--- RECORDS PROVIDED ---

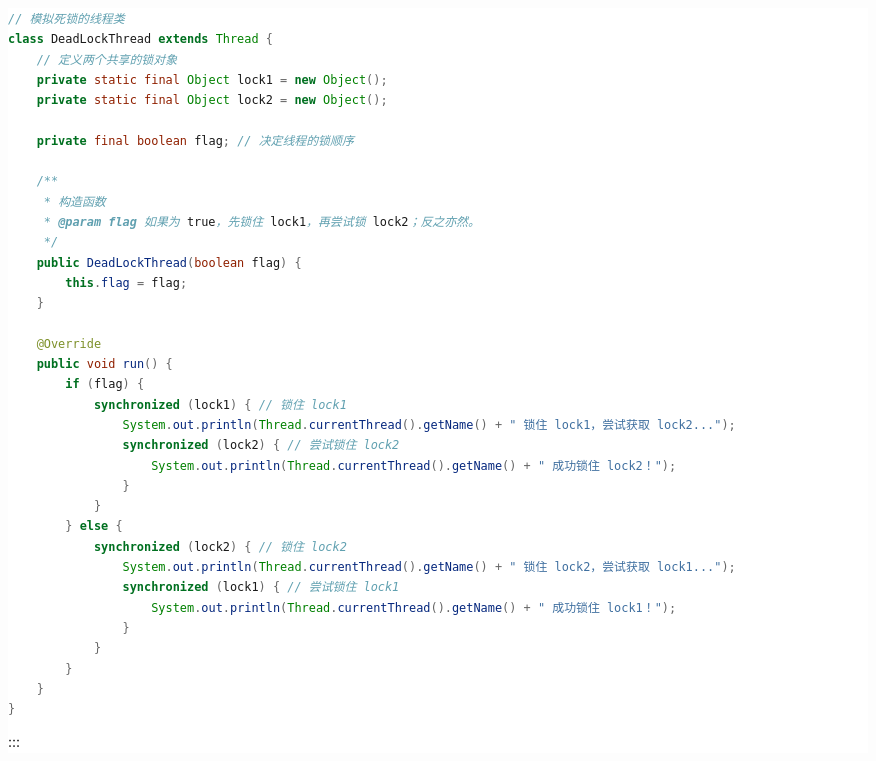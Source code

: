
   ```java [DeadLockThread.java]
  // 模拟死锁的线程类
  class DeadLockThread extends Thread {
      // 定义两个共享的锁对象
      private static final Object lock1 = new Object();
      private static final Object lock2 = new Object();

      private final boolean flag; // 决定线程的锁顺序

      /**
       * 构造函数
       * @param flag 如果为 true，先锁住 lock1，再尝试锁 lock2；反之亦然。
       */
      public DeadLockThread(boolean flag) {
          this.flag = flag;
      }

      @Override
      public void run() {
          if (flag) {
              synchronized (lock1) { // 锁住 lock1
                  System.out.println(Thread.currentThread().getName() + " 锁住 lock1，尝试获取 lock2...");
                  synchronized (lock2) { // 尝试锁住 lock2
                      System.out.println(Thread.currentThread().getName() + " 成功锁住 lock2！");
                  }
              }
          } else {
              synchronized (lock2) { // 锁住 lock2
                  System.out.println(Thread.currentThread().getName() + " 锁住 lock2，尝试获取 lock1...");
                  synchronized (lock1) { // 尝试锁住 lock1
                      System.out.println(Thread.currentThread().getName() + " 成功锁住 lock1！");
                  }
              }
          }
      }
  }
  ```

  :::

---

#### DESCRIPTION OF THE TASK
In your copy, include no pictures; print every line above exactly.

#### RESULT OF THE TASK
Source code

:
   ```java [DeadLockThread.java]
  // 模拟死锁的线程类
  class DeadLockThread extends Thread {
      // 定义两个共享的锁对象
      private static final Object lock1 = new Object();
      private static final Object lock2 = new Object();

      private final boolean flag; // 决定线程的锁顺序

      /**
       * 构造函数
       * @param flag 如果为 true，先锁住 lock1，再尝试锁 lock2；反之亦然。
       */
      public DeadLockThread(boolean flag) {
          this.flag = flag;
      }

      @Override
      public void run() {
          if (flag) {
              synchronized (lock1) { // 锁住 lock1
                  System.out.println(Thread.currentThread().getName() + " 锁住 lock1，尝试获取 lock2...");
                  synchronized (lock2) { // 尝试锁住 lock2
                      System.out.println(Thread.currentThread().getName() + " 成功锁住 lock2！");
                  }
              }
          } else {
              synchronized (lock2) { // 锁住 lock2
                  System.out.println(Thread.currentThread().getName() + " 锁住 lock2，尝试获取 lock1...");
                  synchronized (lock1) { // 尝试锁住 lock1
                      System.out.println(Thread.currentThread().getName() + " 成功锁住 lock1！");
                  }
              }
          }
      }
  }
  ```

  :::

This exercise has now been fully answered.